"... Po ślubie Stanisław Przybyszewski przeprowadził się na stałe na Unterbaumstrasse 2, by po kilku tygodniach wspólnie z Dagny wynająć mieszkanie na Luisenstrasse 6; wkrótce miało ono zasłynąć jako salon literacki Przybyszewskich. Julius Meier-Graefe opisywał spotkania w tym mieszkaniu w swoich wspomnieniach: " Na Luisenstrasse, Berlin N, mniej więcej połowie ulicy, po lewej stronie, patrząc od centrum, na parterze paliła się przez całą noc czerwona lampa naftowa. Zwisała na przewodzie prosto z sufitu, abażur zaś wokół szkła zrobiony był z czerwonego papieru.[...] On był Polakiem, który ani słowa nie mówił po polsku [sic!] i pisał po niemiecku odważne wiersze. Nazywano go Stachu. Ona była Norweżką, bardzo szczupłą, o kształtach Madonny z trecenta i śmiechu, który doprowadzał mężczyzn do szaleństwa. Nazywała się Ducha i piła absynt, nie upijając się. Umeblowanie było proste i skromne.-Na środku stół i dwa krzesła, pod ścianą, ukryte za parawanem, dwa łóżka. przy ścianie stało małe pianino, ważny instrument..."

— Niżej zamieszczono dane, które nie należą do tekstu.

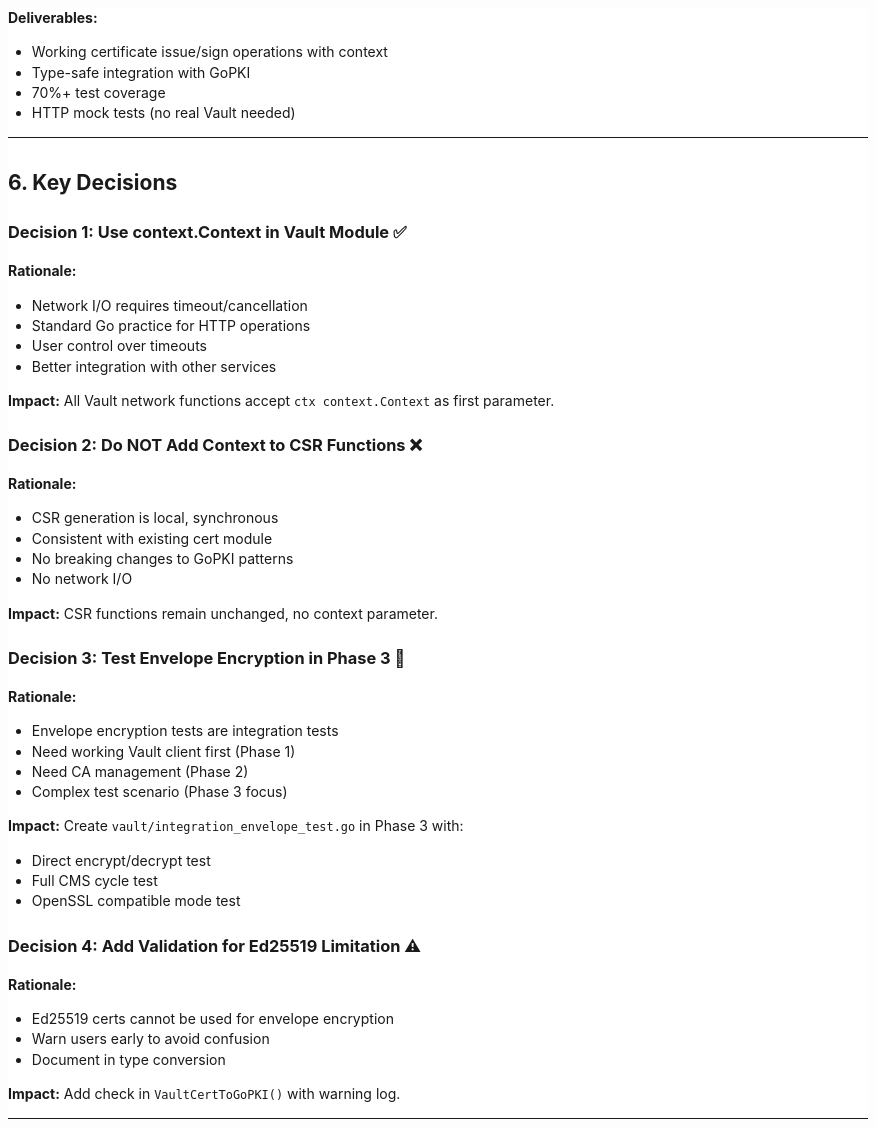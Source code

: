 **Deliverables:**
- Working certificate issue/sign operations with context
- Type-safe integration with GoPKI
- 70%+ test coverage
- HTTP mock tests (no real Vault needed)

---

## 6. Key Decisions

### Decision 1: Use context.Context in Vault Module ✅

**Rationale:**
- Network I/O requires timeout/cancellation
- Standard Go practice for HTTP operations
- User control over timeouts
- Better integration with other services

**Impact:** All Vault network functions accept `ctx context.Context` as first parameter.

### Decision 2: Do NOT Add Context to CSR Functions ❌

**Rationale:**
- CSR generation is local, synchronous
- Consistent with existing cert module
- No breaking changes to GoPKI patterns
- No network I/O

**Impact:** CSR functions remain unchanged, no context parameter.

### Decision 3: Test Envelope Encryption in Phase 3 📅

**Rationale:**
- Envelope encryption tests are integration tests
- Need working Vault client first (Phase 1)
- Need CA management (Phase 2)
- Complex test scenario (Phase 3 focus)

**Impact:** Create `vault/integration_envelope_test.go` in Phase 3 with:
- Direct encrypt/decrypt test
- Full CMS cycle test
- OpenSSL compatible mode test

### Decision 4: Add Validation for Ed25519 Limitation ⚠️

**Rationale:**
- Ed25519 certs cannot be used for envelope encryption
- Warn users early to avoid confusion
- Document in type conversion

**Impact:** Add check in `VaultCertToGoPKI()` with warning log.

---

"...Wygnanie i rozłąka ze Stachem powoli dobiegły końca. Wydawało się, że Przybyszewscy będą w stanie rozpocząć nowe wspólne życie. Zanim jednak miało to nastąpić, Dagny przeżyła swoją małą chwilę triumfu literackiego: w 11 roczniku pisma "Samtidem" za rok 1900 ukazały się jej utwory poetyckie prozą. Może to właśnie sprawiło, że gdy 3 grudnia w Kongsvinger odbywał się spis ludności, Dagny w rubryce "zawód" zdecydowała się (po uprzednim wpisaniu słowa "brak" ) podać "literat". Dopiero teraz odważyła się traktować samą siebie jako pisarkę..."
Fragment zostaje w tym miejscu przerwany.